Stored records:
--- START ---

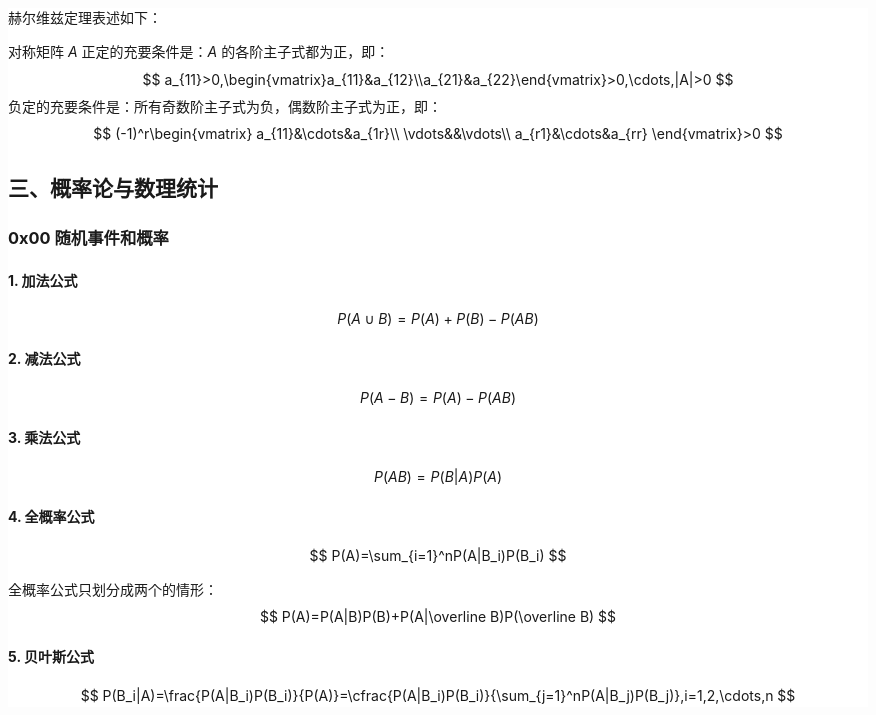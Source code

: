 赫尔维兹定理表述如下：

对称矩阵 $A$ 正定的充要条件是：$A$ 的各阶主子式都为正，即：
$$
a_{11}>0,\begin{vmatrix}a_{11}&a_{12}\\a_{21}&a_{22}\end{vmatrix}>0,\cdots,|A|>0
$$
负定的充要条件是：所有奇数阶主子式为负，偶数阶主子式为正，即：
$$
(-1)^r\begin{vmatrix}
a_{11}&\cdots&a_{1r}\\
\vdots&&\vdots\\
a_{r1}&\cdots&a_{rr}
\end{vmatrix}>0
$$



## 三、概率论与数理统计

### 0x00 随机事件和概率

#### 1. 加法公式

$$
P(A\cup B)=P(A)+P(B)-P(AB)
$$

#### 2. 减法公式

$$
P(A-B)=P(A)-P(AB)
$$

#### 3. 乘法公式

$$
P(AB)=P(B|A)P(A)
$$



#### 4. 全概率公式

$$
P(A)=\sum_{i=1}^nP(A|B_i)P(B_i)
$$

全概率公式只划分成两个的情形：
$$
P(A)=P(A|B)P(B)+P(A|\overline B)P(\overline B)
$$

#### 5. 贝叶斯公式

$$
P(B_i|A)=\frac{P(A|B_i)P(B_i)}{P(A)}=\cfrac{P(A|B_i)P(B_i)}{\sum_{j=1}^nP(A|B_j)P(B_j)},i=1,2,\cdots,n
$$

--- END ---
--- START ---

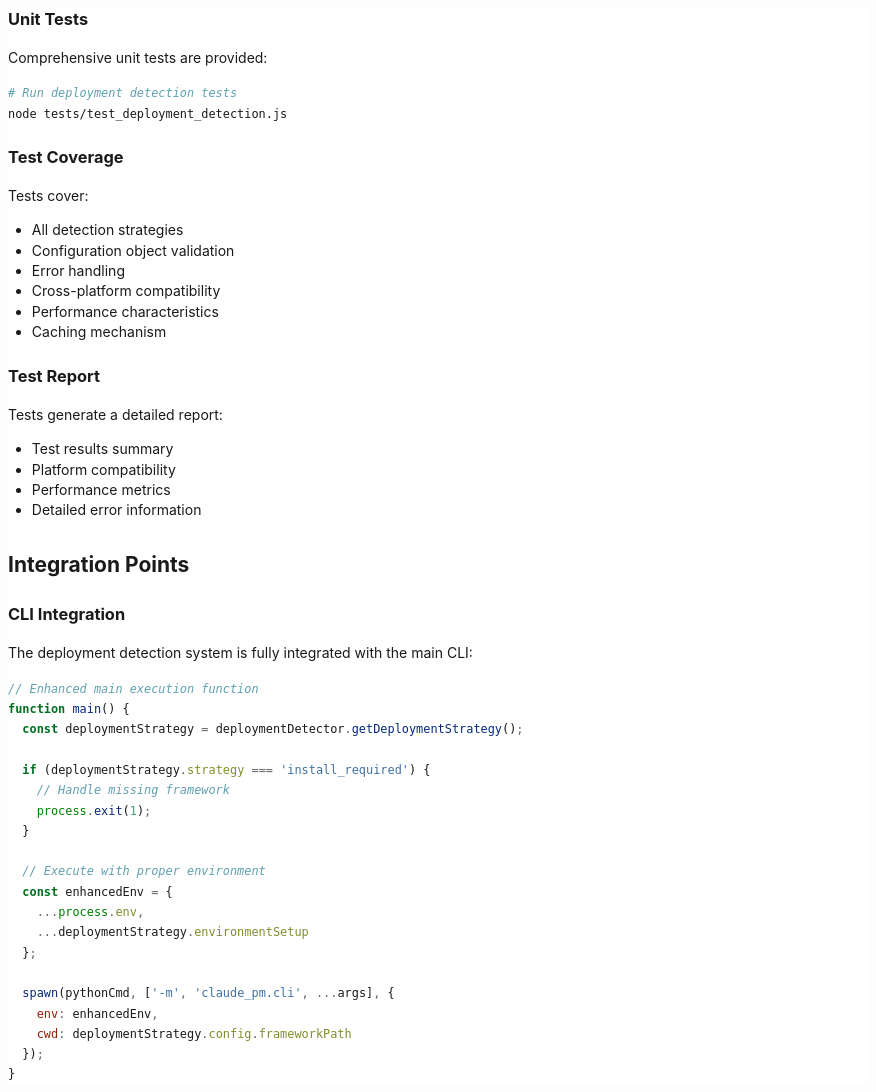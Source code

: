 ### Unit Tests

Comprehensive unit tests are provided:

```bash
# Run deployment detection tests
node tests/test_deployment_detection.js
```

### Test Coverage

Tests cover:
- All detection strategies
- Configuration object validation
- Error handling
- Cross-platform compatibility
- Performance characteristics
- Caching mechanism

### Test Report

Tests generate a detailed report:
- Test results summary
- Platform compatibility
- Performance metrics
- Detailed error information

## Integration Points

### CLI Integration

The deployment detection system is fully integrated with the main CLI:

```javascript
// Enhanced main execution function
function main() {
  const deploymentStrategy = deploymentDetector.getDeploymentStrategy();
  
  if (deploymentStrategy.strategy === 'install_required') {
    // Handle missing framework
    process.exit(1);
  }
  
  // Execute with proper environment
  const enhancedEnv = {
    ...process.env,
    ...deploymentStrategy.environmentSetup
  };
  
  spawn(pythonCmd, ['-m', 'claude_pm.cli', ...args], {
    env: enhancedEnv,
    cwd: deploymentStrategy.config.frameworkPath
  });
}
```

--- END ---

Required action:
If a line of the data contains "compatibility", copy it out.

Exercise output:
- Cross-platform compatibility
- Platform compatibility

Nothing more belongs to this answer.